(Collected data)

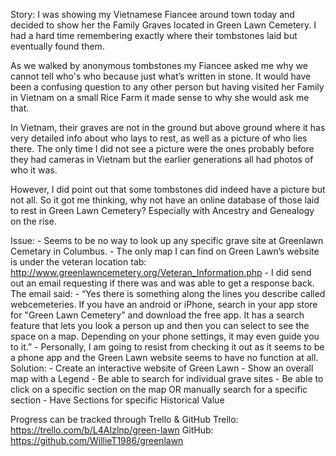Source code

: Story: 
I was showing my Vietnamese Fiancee around town today and decided to show her the Family Graves located in Green Lawn Cemetery. I had a hard time remembering exactly where their tombstones laid but eventually found them. 

As we walked by anonymous tombstones my Fiancee asked me why we cannot tell who's who because just what’s written in stone. It would have been a confusing question to any other person but having visited her Family in Vietnam on a small Rice Farm it made sense to why she would ask me that. 

In Vietnam, their graves are not in the ground but above ground where it has very detailed info about who lays to rest, as well as a picture of who lies there. The only time I did not see a picture were the ones probably before they had cameras in Vietnam but the earlier generations all had photos of who it was. 

However, I did point out that some tombstones did indeed have a picture but not all. So it got me thinking, why not have an online database of those laid to rest in Green Lawn Cemetery? Especially with Ancestry and Genealogy on the rise.



Issue:
	- Seems to be no way to look up any specific grave site at Greenlawn Cemetary in Columbus.
	- The only map I can find on Green Lawn’s website is under the veteran location tab: http://www.greenlawncemetery.org/Veteran_Information.php
	- I did send out an email requesting if there was and was able to get a response back. The email said: 
		- “Yes there is something along the lines you describe called webcemeteries. If you have an android or iPhone, search in your app store for "Green Lawn Cemetery" and download the free app.  It has a search feature that lets you look a person up and then you can select to see the space on a map.  Depending on your phone settings, it may even guide you to it.”
			- Personally, I am going to resist from checking it out as it seems to be a phone app and the Green Lawn website seems to have no function at all.
Solution:
	- Create an interactive website of Green Lawn
	- Show an overall map with a Legend
	- Be able to search for individual grave sites
	- Be able to click on a specific section on the map OR manually search for a specific section
	- Have Sections for specific Historical Value

Progress can be tracked through Trello & GitHub
	Trello: https://trello.com/b/L4AIzlnp/green-lawn
	GitHub: https://github.com/WillieT1986/greenlawn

** Exercise description **
Only the lines from the one holding "- Be able to click" to the end of the entries above belong in the answer, each copied exactly.

** Written response **
	- Be able to click on a specific section on the map OR manually search for a specific section
	- Have Sections for specific Historical Value

Progress can be tracked through Trello & GitHub
	Trello: https://trello.com/b/L4AIzlnp/green-lawn
	GitHub: https://github.com/WillieT1986/greenlawn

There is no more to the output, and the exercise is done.